今、ここ、どこか1 Manami
- 川上 まなみ
- 8月9日
- 読了時間: 2分
夏の匂い 川上まなみ
アイルランドの夏は不思議だ。玄関から出ると、夏の匂いがする。あ、夏の匂いだ、と思う。でも夏だと思うのに、アイルランドには匂い以外に「夏らしさ」が何もない。
日本の夏には、蝉の鳴き声がある。朝顔がある。夏に採れる野菜や果物がある。特に、日本では夏といえばやはり暑さだ。
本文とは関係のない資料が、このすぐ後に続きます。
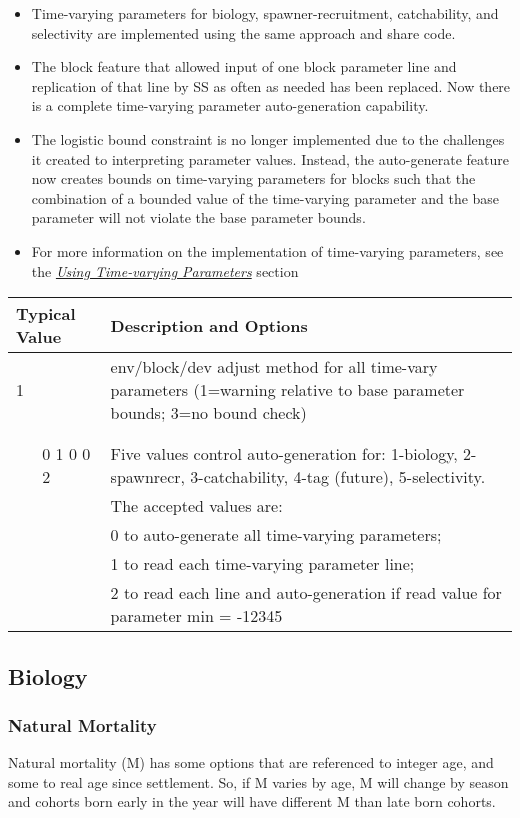 \begin{itemize}
  \item	Time-varying parameters for biology, spawner-recruitment, catchability, and selectivity are implemented using the same approach and share code.
  \item The block feature that allowed input of one block parameter line and replication of that line by SS as often as needed has been replaced.  Now there is a complete time-varying parameter auto-generation capability.
  \item The logistic bound constraint is no longer implemented due to the challenges it created to interpreting parameter values.  Instead, the auto-generate feature now creates bounds on time-varying parameters for blocks such that the combination of a bounded  value of the time-varying parameter and the base parameter will not violate the base parameter bounds.
  \item For more information on the implementation of time-varying parameters, see the \hyperref[time-vary]{\textit{Using Time-varying Parameters}} section
\end{itemize}	
	

\begin{longtable}{p{0.5cm} p{2cm} p{12cm}}
     \multicolumn{2}{l}{Typical Value} & Description and Options\\
     \hline
	 1 & & \multirow{1}{6cm}[-0.1cm]{\parbox{12cm}{env/block/dev adjust method for all time-vary parameters (1=warning relative to base parameter bounds; 3=no bound check)}}
	\\ \\ \\
	& 0 1 0 0 2 & Five values control auto-generation for:  1-biology, 2-spawnrecr, 3-catchability, 4-tag (future), 5-selectivity.\\
	&			& The accepted values are:\\
	&           & 0 to auto-generate all time-varying parameters;\\
	& 			& 1 to read each time-varying parameter line;\\
	&			& 2 to read each line and auto-generation if read value for parameter min = -12345 \\
	\hline
\end{longtable}


\subsection{Biology}
\subsubsection{Natural Mortality}
Natural mortality (M) has some options that are referenced to integer age, and some to real age since settlement.  So, if M varies by age, M will change by season and cohorts born  early in the year will have different M than late born cohorts.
外に出るだけで汗がだらだらと出るような暑さに、だるくて嫌になりながらも「こういう時はアイスだ!!!」と家までの帰り道に思わずコンビニに寄ってしまう。風鈴の音でほんの少しでも涼しさを感じられるのも面白いし、蝉の鳴き声を聞くだけで暑さが倍増するような気がするのもなんだか変な感じ。
しかし、アイルランドにはそれらがなにもない。アイルランドの夏の気温は、14℃からどんなに暑くても20℃、半袖を着ると肌寒く感じる。さらに、寒がりの私は毎日薄手のジャケットを必ず着ることにしている。蝉の声もない。たくさんの種類のアイスもない。暑くもないから汗もかかない。そんな夏らしくない夏なのに、なぜか夏の匂いがする。その現実に脳が困惑している。
夏の匂いがどんな匂いかを説明しろ、と言われると難しいし、日本にいた頃は季節の匂いを感じることはほとんどなかったのにアイルランドが夏を迎え入れたとたん、私は「これはいつもの夏の匂いだ」と思っている。日本は「夏らしさ」がたくさんあって匂いが意識の外にあったのだろう。しかし、私はちゃんと夏の匂いを感じていた。それが嬉しかった。アイルランドにいる間はこの夏の匂いの濃いのを楽しめる、そう思っていた。
しかし、の帰国である。急に帰国が決まって私は2週間で、家を引き払い、仕事を辞め、荷物をまとめた。自分でも驚くほどのスピードだった。まだ私が日本に帰って来たことを知らない人もいる(このエッセイで知った人もいるだろう。連絡をしていなくてごめんなさい)。
日本の夏は暑い。夏に帰ってこなければならなかったこの状況にぐだぐだと言いたくなる。でも、読みたいと思っていた松村正直の最新歌集『について』が読めること、飛騨の桃がたくさん食べられることは嬉しい。日本の夏は暑い。夏の匂いは、もう感じられなくなってしまった。